Most modern motherboards are jumperless, or at least most of the commonly used features can be set through the BIOS. However that usually still leaves a whole slew of jumpers on the motherboard, some of which might even be undocumented. This opens up a whole new perspective, as we are now faced with the possibility of finding an undocumented setting that might propel the motherboard to unforeseen heights as well as acquiring fame across the world as the first person to actually document this undocumented setting.

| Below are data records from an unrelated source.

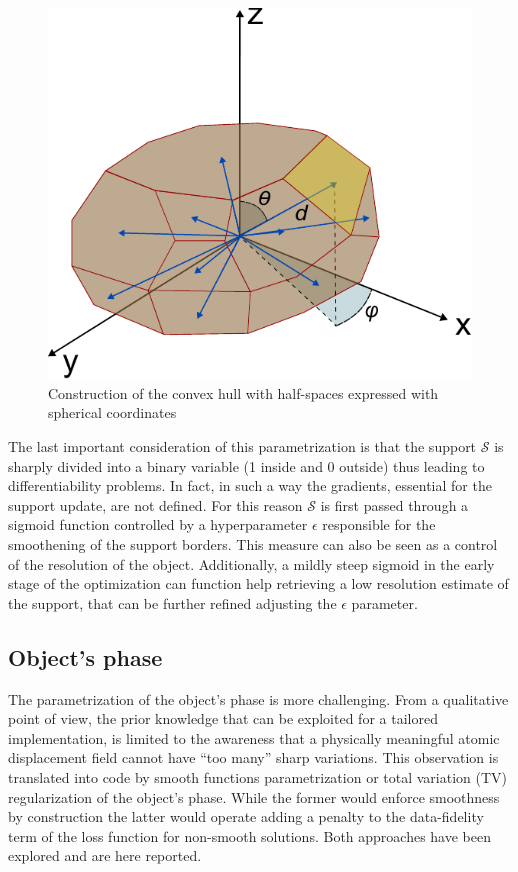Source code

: \begin{figure}[H]
    \centering
    \includegraphics[width=.8\textwidth]{figures/AD/AD.pdf}
    \caption{Construction of the convex hull with half-spaces expressed with spherical coordinates }
    \label{fig:support_construction}
\end{figure}

The last important consideration of this parametrization is that the support $\mathcal S$ is sharply divided into a binary 
variable (1 inside and 0 outside) thus leading to differentiability problems. In fact, in such a way the gradients, essential for the 
support update, are not defined. For this reason $\mathcal S$ is first passed through a sigmoid function controlled by a
hyperparameter $\epsilon$ responsible for the smoothening of the support borders. This measure can also be seen as a control of the 
resolution of the object. Additionally, a mildly steep sigmoid in the early stage of the optimization can function help retrieving 
a low resolution estimate of the support, that can be further refined adjusting the $\epsilon$ parameter. \\

\subsection{Object's phase}
The parametrization of the object's phase is more challenging. From a qualitative point of view, the prior knowledge 
that can be exploited for a tailored implementation, is limited to the awareness that a physically meaningful atomic displacement 
field cannot have ``too many'' sharp variations. This observation is translated into code by smooth functions parametrization or total 
variation (TV) regularization of the object's phase. While the former would enforce smoothness by construction the latter 
would operate adding a penalty to the data-fidelity term of the loss function for non-smooth solutions. Both approaches have been 
explored and are here reported. \\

The most effective way of finding these settings is to have a couple of spare jumper caps handy, then subsequently placing ‘m randomly across the motherboard and watch for changes when the system boots up.
Fig 7. Placing jumper caps in random locations, the desired result is to burn traces off the motherboard.
A piece of paper and a pen for taking notes is not recommended, as the repetitive placing of the jumper caps on the wrong location might damage the motherboard beyond recovery. Thus in the light of this exercise, the sooner such damage occurs the better. Placing jumper caps over fan connectors, WOL, SB-Link or other connectors is a great way to render these unusable, as well as do considerable damage to the motherboard. For example, placing a jumper cap over two pins connected to +12 volts and Ground, might effectively ‘burn’ the traces leading up to this jumper off of the motherboard, resulting in unrecoverable damage to the motherboard.